Historically, the Theory of Law was developed from legal
propheticism. Explaining: the prophet is the “individual who predicts the
future” (Aurelio, 2005, p. 667) – that is, the one who is not responsible for
the analysis of reality, but who points out the future. Oppositely, poetry has
a symbolizing capacity: it focuses on the perception of the human in a freed
way, not stagnant in the past and without the pretension of futuristic
predictions. According to Willis and Cantarini (2014, p. 41), “fiction is the
truth of law”, and it is from this point of view that “there is also a
perspective for the development, in the theory of juridical science, in a
proper and current sense, filled with fallibility, since it is essentially human
and therefore ‘possibilist’, imaginary”. What is meant by this is that there is
no perfection in any of the lexicons, because where there is the human
aspect there is also the diversity of viewpoints (and the law is ultimately
determined by narrative coherence). Based on Kafka, this approximation
can be traced to the present and to the human.
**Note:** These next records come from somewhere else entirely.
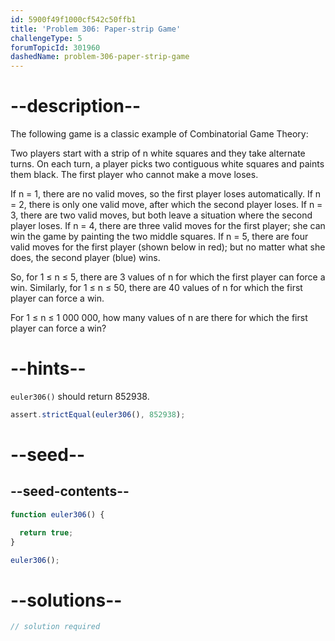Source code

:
 ```yaml
---
id: 5900f49f1000cf542c50ffb1
title: 'Problem 306: Paper-strip Game'
challengeType: 5
forumTopicId: 301960
dashedName: problem-306-paper-strip-game
---
```


# --description--

The following game is a classic example of Combinatorial Game Theory:

Two players start with a strip of n white squares and they take alternate turns. On each turn, a player picks two contiguous white squares and paints them black. The first player who cannot make a move loses.

If n = 1, there are no valid moves, so the first player loses automatically. If n = 2, there is only one valid move, after which the second player loses. If n = 3, there are two valid moves, but both leave a situation where the second player loses. If n = 4, there are three valid moves for the first player; she can win the game by painting the two middle squares. If n = 5, there are four valid moves for the first player (shown below in red); but no matter what she does, the second player (blue) wins.

So, for 1 ≤ n ≤ 5, there are 3 values of n for which the first player can force a win. Similarly, for 1 ≤ n ≤ 50, there are 40 values of n for which the first player can force a win.

For 1 ≤ n ≤ 1 000 000, how many values of n are there for which the first player can force a win?

# --hints--

`euler306()` should return 852938.

```js
assert.strictEqual(euler306(), 852938);
```

# --seed--

## --seed-contents--

```js
function euler306() {

  return true;
}

euler306();
```

# --solutions--

```js
// solution required
```

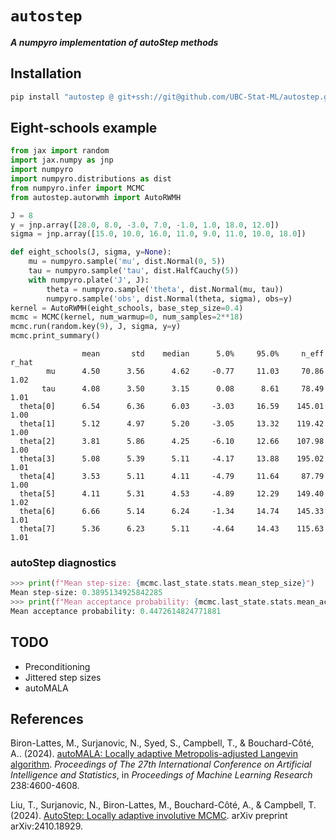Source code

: # `autostep`

***A numpyro implementation of autoStep methods***

## Installation

```bash
pip install "autostep @ git+ssh://git@github.com/UBC-Stat-ML/autostep.git"
```

## Eight-schools example

```python
from jax import random
import jax.numpy as jnp
import numpyro
import numpyro.distributions as dist
from numpyro.infer import MCMC
from autostep.autorwmh import AutoRWMH

J = 8
y = jnp.array([28.0, 8.0, -3.0, 7.0, -1.0, 1.0, 18.0, 12.0])
sigma = jnp.array([15.0, 10.0, 16.0, 11.0, 9.0, 11.0, 10.0, 18.0])

def eight_schools(J, sigma, y=None):
    mu = numpyro.sample('mu', dist.Normal(0, 5))
    tau = numpyro.sample('tau', dist.HalfCauchy(5))
    with numpyro.plate('J', J):
        theta = numpyro.sample('theta', dist.Normal(mu, tau))
        numpyro.sample('obs', dist.Normal(theta, sigma), obs=y)
kernel = AutoRWMH(eight_schools, base_step_size=0.4)
mcmc = MCMC(kernel, num_warmup=0, num_samples=2**18)
mcmc.run(random.key(9), J, sigma, y=y)
mcmc.print_summary()
```
```
                mean       std    median      5.0%     95.0%     n_eff     r_hat
        mu      4.50      3.56      4.62     -0.77     11.03     70.86      1.02
       tau      4.08      3.50      3.15      0.08      8.61     78.49      1.01
  theta[0]      6.54      6.36      6.03     -3.03     16.59    145.01      1.00
  theta[1]      5.12      4.97      5.20     -3.05     13.32    119.42      1.00
  theta[2]      3.81      5.86      4.25     -6.10     12.66    107.98      1.00
  theta[3]      5.08      5.39      5.11     -4.17     13.88    195.02      1.01
  theta[4]      3.53      5.11      4.11     -4.79     11.64     87.79      1.00
  theta[5]      4.11      5.31      4.53     -4.89     12.29    149.40      1.02
  theta[6]      6.66      5.14      6.24     -1.34     14.74    145.33      1.01
  theta[7]      5.36      6.23      5.11     -4.64     14.43    115.63      1.01
```

### autoStep diagnostics

```python
>>> print(f"Mean step-size: {mcmc.last_state.stats.mean_step_size}")
Mean step-size: 0.3895134925842285
>>> print(f"Mean acceptance probability: {mcmc.last_state.stats.mean_acc_prob}")
Mean acceptance probability: 0.4472614824771881
```

## TODO

- Preconditioning
- Jittered step sizes
- autoMALA

## References

Biron-Lattes, M., Surjanovic, N., Syed, S., Campbell, T., & Bouchard-Côté, A.. (2024). 
[autoMALA: Locally adaptive Metropolis-adjusted Langevin algorithm](https://proceedings.mlr.press/v238/biron-lattes24a.html). 
*Proceedings of The 27th International Conference on Artificial Intelligence and Statistics*, 
in *Proceedings of Machine Learning Research* 238:4600-4608.

Liu, T., Surjanovic, N., Biron-Lattes, M., Bouchard-Côté, A., & Campbell, T. (2024). 
[AutoStep: Locally adaptive involutive MCMC](https://arxiv.org/abs/2410.18929). arXiv preprint arXiv:2410.18929.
Reading the novel reveals a
clear identification of lawyers with the characters and situations listed in
the narrative. This ability to approximate is an inherent characteristic of
literature, and therefore its use becomes essential to the understanding of
law.
3 MYTH, JUSTICE, IMAGINATION AND UTOPIA
Law did not develop exclusively from itself; the organization we can
currently see did not exist in these molds, in the principle of norms. As in
other fields of knowledge, law has traditionally been linked to mythological
conceptions (a fact which is well known, especially in regard to the cultures
of Greece and Rome, but has been perpetuated throughout the Christian
tradition). Law was for a long time conceived as the fruit of the divine will,
which was imposed on its servants by revelation.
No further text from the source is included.